What is expected.
Each line of the listing where "Defines" appears should be reported.

Records provided.
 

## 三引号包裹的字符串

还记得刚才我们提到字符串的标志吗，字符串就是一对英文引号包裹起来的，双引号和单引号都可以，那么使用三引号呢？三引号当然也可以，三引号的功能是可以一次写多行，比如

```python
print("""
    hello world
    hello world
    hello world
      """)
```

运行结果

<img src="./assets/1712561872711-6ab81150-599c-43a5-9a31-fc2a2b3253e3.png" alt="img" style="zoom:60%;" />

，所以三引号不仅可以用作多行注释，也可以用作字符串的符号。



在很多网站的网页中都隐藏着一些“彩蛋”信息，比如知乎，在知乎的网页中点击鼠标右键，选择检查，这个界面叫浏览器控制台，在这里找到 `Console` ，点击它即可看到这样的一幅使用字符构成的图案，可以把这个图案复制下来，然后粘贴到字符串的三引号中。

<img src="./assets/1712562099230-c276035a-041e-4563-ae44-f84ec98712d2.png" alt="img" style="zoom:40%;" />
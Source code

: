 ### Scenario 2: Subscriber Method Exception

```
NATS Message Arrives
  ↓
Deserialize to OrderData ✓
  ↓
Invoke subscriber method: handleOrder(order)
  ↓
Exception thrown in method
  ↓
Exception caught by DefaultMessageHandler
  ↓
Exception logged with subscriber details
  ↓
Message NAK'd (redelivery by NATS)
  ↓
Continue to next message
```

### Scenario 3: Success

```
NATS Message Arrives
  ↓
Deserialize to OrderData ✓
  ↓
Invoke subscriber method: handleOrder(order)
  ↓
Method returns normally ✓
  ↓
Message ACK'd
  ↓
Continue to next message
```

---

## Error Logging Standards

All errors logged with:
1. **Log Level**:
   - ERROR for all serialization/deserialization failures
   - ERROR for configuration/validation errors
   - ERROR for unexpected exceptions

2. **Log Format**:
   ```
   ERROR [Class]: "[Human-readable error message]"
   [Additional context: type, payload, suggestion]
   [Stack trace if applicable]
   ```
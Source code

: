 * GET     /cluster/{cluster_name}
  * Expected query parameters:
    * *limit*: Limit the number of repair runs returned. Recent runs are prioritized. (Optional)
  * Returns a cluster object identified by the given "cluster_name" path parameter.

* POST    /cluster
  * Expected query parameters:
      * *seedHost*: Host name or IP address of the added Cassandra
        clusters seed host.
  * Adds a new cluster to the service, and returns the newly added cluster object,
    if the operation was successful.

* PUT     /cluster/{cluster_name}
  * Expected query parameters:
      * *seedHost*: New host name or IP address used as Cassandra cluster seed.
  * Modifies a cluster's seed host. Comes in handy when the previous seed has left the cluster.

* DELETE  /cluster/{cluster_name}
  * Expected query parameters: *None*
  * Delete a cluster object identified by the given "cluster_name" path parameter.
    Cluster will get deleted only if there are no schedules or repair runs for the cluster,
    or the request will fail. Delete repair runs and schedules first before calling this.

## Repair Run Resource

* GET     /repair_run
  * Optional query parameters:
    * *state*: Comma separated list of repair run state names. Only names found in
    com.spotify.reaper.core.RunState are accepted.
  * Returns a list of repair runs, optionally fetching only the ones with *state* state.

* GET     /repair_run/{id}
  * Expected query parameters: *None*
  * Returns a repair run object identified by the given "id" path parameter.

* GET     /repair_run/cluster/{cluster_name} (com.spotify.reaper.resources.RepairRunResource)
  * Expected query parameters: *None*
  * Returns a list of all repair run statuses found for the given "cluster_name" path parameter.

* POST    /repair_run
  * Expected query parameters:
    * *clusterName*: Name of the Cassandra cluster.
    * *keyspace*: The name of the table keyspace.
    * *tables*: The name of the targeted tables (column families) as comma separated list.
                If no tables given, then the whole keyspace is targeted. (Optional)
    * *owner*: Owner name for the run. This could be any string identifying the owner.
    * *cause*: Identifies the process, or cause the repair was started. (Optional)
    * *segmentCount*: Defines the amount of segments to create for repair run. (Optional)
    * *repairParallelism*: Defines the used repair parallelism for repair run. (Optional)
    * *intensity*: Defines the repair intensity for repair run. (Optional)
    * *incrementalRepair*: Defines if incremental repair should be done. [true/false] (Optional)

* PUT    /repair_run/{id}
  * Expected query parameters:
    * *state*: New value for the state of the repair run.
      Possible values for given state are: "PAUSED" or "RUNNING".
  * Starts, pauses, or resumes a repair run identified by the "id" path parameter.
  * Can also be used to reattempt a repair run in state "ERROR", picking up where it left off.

Written answer.
    * *segmentCount*: Defines the amount of segments to create for repair run. (Optional)
    * *repairParallelism*: Defines the used repair parallelism for repair run. (Optional)
    * *intensity*: Defines the repair intensity for repair run. (Optional)
    * *incrementalRepair*: Defines if incremental repair should be done. [true/false] (Optional)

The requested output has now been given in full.